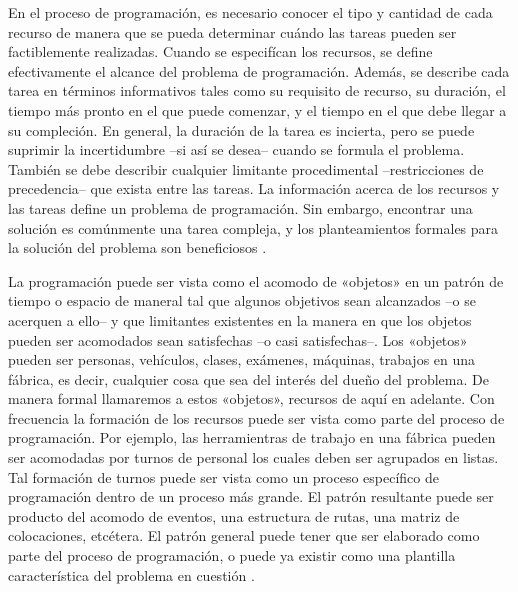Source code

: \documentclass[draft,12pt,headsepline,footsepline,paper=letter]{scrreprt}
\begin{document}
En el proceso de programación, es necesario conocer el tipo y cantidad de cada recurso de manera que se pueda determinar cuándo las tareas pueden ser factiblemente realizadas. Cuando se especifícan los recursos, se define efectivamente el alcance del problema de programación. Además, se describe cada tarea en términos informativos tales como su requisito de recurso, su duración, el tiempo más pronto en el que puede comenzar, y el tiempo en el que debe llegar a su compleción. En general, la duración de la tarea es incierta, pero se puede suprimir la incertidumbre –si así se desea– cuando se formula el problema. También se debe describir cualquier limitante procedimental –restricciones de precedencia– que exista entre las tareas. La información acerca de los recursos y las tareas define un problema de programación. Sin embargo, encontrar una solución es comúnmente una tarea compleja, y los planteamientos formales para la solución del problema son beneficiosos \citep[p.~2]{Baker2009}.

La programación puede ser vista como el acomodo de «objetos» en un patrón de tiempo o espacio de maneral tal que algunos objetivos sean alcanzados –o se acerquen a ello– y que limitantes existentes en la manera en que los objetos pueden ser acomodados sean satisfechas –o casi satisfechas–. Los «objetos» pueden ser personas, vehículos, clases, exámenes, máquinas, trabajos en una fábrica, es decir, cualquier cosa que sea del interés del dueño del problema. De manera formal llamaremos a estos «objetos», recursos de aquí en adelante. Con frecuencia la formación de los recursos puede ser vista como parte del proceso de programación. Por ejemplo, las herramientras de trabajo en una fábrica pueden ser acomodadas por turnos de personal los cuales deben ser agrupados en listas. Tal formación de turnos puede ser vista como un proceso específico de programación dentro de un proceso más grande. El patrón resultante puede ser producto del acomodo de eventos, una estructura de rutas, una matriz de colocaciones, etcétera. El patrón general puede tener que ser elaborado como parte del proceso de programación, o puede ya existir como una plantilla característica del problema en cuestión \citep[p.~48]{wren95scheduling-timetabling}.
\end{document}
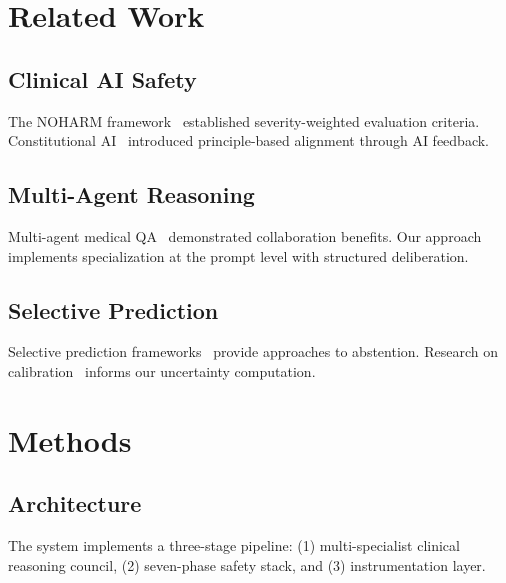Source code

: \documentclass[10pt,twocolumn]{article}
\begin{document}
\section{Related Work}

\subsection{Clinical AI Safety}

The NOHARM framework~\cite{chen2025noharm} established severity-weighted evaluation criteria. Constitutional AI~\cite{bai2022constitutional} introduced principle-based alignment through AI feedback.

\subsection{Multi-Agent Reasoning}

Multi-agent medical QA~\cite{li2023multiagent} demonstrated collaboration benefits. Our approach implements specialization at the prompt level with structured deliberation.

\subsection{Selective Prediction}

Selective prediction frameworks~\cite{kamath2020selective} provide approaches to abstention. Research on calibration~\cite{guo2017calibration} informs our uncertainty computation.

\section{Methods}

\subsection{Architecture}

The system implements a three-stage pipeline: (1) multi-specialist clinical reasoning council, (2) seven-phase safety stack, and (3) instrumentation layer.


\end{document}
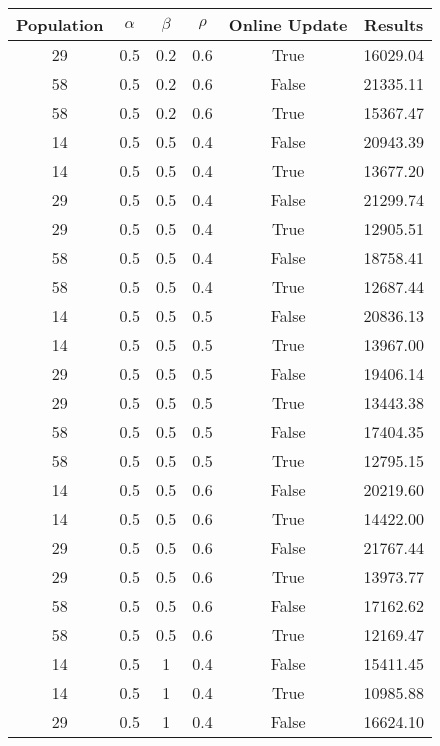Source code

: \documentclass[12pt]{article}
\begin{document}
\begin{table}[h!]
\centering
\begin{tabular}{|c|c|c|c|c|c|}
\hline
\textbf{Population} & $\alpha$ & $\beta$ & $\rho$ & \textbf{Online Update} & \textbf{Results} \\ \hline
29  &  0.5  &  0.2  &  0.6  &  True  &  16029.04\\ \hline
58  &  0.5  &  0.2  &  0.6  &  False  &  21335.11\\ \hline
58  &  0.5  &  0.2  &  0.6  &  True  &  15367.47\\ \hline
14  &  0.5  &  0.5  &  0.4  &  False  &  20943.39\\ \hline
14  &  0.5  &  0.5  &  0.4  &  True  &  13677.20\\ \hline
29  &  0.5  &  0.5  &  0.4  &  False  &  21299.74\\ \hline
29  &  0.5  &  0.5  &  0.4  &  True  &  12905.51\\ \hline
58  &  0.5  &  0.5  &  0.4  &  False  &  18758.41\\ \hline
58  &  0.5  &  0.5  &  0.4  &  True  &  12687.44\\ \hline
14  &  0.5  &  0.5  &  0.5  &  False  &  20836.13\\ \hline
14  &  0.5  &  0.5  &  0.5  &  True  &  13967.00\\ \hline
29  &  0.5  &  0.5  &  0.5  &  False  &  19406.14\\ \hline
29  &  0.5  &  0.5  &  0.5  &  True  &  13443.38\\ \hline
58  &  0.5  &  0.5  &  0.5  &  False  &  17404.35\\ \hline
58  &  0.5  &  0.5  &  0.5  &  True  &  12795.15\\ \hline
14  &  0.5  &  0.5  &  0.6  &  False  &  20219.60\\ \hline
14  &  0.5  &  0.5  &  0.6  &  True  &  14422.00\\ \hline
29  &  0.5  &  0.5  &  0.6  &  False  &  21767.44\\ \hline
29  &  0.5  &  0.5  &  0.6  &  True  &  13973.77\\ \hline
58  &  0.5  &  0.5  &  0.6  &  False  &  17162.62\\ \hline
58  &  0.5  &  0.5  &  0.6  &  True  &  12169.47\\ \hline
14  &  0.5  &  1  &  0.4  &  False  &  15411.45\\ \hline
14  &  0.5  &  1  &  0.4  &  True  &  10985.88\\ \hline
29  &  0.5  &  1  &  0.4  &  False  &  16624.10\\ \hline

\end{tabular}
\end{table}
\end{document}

--

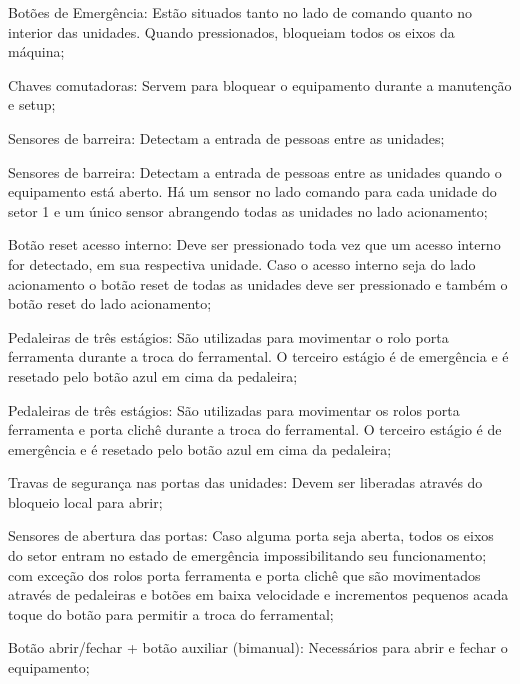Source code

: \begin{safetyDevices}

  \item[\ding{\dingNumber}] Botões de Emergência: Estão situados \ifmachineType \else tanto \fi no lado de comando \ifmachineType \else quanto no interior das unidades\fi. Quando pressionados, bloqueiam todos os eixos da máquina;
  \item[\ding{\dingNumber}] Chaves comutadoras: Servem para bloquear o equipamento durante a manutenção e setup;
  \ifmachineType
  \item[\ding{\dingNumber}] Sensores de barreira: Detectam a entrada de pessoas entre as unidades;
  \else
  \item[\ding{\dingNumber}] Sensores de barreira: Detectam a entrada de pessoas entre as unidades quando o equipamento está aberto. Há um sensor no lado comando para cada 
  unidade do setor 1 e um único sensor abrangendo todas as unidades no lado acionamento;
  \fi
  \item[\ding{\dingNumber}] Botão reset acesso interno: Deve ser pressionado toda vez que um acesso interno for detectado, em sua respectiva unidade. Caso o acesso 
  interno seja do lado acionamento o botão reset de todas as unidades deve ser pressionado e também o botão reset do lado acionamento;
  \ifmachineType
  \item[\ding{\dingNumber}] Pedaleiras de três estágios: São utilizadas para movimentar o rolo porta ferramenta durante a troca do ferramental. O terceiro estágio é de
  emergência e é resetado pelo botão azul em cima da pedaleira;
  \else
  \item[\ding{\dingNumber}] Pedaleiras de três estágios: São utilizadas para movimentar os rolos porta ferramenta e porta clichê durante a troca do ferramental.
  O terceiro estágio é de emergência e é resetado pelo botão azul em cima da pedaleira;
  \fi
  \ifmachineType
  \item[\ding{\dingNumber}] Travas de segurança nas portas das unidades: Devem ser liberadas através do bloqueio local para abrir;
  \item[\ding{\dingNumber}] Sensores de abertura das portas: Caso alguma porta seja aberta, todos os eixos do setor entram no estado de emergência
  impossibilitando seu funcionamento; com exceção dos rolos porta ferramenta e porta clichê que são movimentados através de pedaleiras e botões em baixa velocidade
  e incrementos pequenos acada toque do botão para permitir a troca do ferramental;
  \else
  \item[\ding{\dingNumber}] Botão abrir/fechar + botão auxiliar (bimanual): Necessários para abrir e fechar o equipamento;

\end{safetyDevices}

* * *

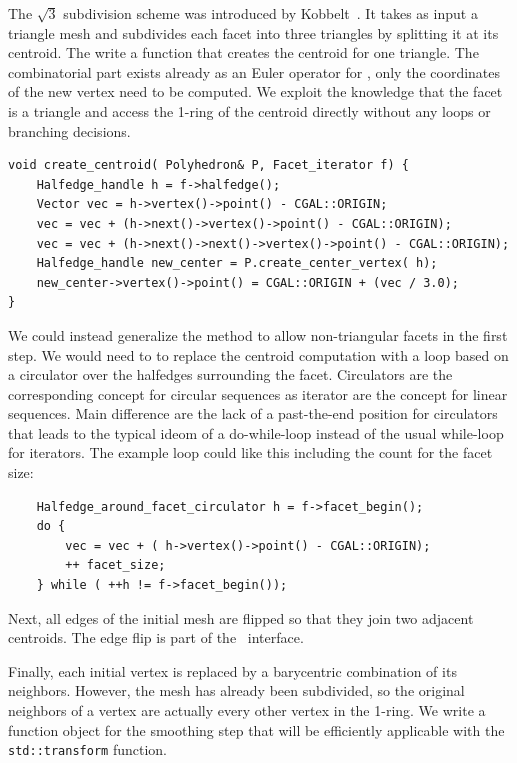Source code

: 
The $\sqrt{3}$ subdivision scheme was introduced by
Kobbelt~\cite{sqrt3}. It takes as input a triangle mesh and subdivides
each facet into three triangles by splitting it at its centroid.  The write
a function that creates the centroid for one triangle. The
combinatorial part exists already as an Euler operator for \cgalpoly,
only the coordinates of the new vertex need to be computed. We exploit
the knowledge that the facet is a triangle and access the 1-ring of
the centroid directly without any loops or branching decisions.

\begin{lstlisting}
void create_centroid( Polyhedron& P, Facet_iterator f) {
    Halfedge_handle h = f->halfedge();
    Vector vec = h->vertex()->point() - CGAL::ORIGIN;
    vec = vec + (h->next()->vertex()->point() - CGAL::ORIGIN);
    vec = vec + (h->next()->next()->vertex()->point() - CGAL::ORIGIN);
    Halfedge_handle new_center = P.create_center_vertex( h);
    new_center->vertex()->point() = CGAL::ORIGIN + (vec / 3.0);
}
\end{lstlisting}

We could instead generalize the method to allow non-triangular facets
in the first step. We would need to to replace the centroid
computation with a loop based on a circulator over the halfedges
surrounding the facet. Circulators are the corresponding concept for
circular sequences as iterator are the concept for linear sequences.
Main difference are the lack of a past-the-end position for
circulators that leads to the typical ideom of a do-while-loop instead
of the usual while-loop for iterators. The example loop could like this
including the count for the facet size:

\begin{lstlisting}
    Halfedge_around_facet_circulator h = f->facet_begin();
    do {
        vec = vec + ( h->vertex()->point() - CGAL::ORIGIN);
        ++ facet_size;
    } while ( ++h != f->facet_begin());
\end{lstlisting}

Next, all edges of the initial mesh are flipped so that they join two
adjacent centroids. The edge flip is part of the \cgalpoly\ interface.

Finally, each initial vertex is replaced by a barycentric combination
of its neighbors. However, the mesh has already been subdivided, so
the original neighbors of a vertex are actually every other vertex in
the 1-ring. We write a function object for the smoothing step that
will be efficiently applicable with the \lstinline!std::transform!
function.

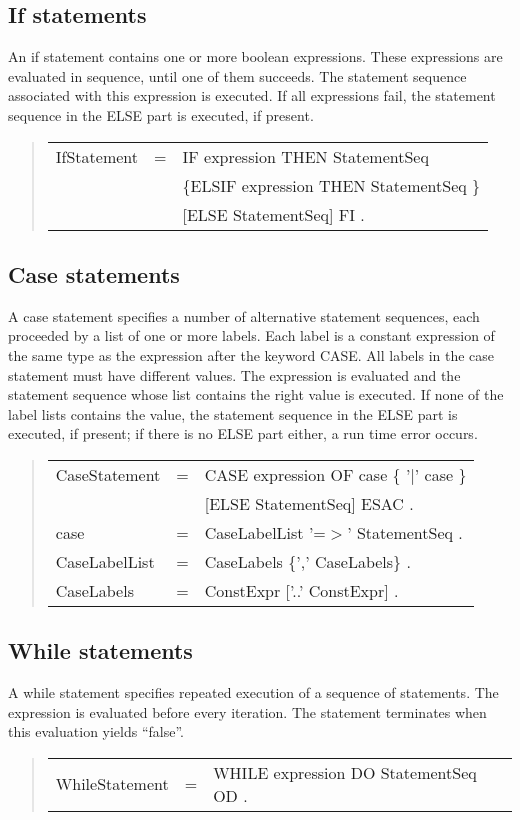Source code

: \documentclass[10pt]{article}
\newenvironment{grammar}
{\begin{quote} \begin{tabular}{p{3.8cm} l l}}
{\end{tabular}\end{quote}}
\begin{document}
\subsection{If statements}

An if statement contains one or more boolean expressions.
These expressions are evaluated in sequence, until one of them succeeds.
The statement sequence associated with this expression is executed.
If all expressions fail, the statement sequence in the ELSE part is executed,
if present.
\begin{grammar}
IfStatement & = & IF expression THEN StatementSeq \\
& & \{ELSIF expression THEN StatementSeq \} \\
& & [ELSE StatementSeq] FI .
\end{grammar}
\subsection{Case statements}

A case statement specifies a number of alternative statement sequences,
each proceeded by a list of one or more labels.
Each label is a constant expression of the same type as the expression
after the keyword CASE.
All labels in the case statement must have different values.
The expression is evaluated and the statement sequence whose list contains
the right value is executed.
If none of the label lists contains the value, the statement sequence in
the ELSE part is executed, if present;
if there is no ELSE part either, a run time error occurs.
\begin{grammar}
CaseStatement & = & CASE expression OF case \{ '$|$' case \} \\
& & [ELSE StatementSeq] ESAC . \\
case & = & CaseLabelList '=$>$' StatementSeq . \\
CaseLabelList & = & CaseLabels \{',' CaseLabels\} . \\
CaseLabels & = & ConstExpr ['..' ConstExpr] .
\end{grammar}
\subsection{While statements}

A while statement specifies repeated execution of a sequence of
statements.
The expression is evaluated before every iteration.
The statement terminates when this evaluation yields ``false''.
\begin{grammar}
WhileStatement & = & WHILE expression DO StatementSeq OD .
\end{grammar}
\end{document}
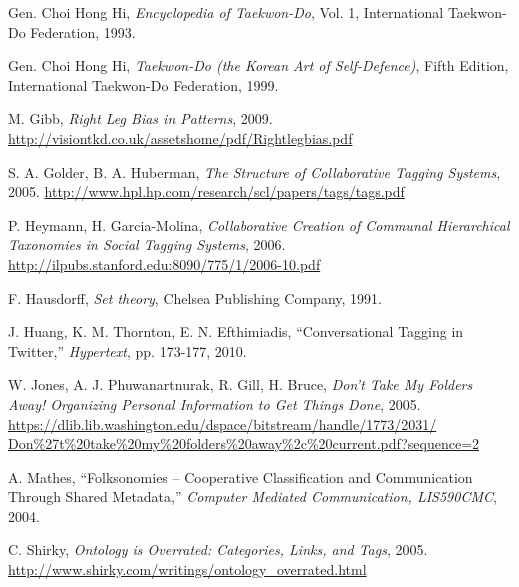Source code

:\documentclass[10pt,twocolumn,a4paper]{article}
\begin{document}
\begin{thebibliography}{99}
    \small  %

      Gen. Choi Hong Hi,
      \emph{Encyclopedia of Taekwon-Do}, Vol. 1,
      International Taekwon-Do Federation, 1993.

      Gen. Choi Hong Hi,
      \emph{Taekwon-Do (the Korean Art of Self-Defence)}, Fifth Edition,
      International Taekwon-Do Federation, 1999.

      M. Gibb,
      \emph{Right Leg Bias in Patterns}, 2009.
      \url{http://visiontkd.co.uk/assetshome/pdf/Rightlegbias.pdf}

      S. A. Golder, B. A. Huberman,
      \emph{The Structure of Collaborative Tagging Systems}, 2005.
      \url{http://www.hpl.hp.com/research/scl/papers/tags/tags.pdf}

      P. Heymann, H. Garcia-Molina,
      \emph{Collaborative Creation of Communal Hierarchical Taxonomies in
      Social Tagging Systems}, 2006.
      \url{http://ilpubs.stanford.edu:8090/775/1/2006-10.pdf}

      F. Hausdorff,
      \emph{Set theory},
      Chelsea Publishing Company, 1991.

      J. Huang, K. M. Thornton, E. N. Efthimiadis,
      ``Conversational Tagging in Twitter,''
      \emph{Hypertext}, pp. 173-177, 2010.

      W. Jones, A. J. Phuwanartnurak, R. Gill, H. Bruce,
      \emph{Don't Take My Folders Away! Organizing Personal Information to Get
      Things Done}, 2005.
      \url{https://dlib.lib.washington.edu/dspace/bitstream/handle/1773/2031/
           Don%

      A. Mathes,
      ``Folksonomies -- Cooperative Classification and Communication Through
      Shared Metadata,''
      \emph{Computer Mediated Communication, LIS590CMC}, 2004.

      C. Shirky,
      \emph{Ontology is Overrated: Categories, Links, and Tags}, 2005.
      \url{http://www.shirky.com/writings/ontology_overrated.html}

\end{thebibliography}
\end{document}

WHAT IS EXPECTED:
Using the listing above, say how many of its lines contain "utilizadas", and give no other words.

ANSWER SECTION:
2